What is expected
Your task is to gather the lines below that hold the string "Polygon".

Exercise data

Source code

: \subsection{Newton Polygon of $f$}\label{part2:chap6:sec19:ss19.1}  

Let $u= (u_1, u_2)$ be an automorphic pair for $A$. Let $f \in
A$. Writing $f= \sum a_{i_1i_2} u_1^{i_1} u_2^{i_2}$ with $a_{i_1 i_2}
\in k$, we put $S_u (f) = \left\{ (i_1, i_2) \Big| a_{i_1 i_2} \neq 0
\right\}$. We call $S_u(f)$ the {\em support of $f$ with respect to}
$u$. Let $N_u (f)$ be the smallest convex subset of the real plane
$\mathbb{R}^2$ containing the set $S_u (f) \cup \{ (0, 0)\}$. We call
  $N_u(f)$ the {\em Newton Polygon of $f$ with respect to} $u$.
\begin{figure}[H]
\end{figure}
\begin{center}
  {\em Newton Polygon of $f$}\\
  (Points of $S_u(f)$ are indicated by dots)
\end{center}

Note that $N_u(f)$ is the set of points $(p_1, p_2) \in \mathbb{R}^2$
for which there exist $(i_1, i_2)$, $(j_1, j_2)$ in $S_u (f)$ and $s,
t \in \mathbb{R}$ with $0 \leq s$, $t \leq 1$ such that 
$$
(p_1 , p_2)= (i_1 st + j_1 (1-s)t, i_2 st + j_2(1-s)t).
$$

Written solution
: \subsection{Newton Polygon of $f$}\label{part2:chap6:sec19:ss19.1}  
  $N_u(f)$ the {\em Newton Polygon of $f$ with respect to} $u$.
  {\em Newton Polygon of $f$}\\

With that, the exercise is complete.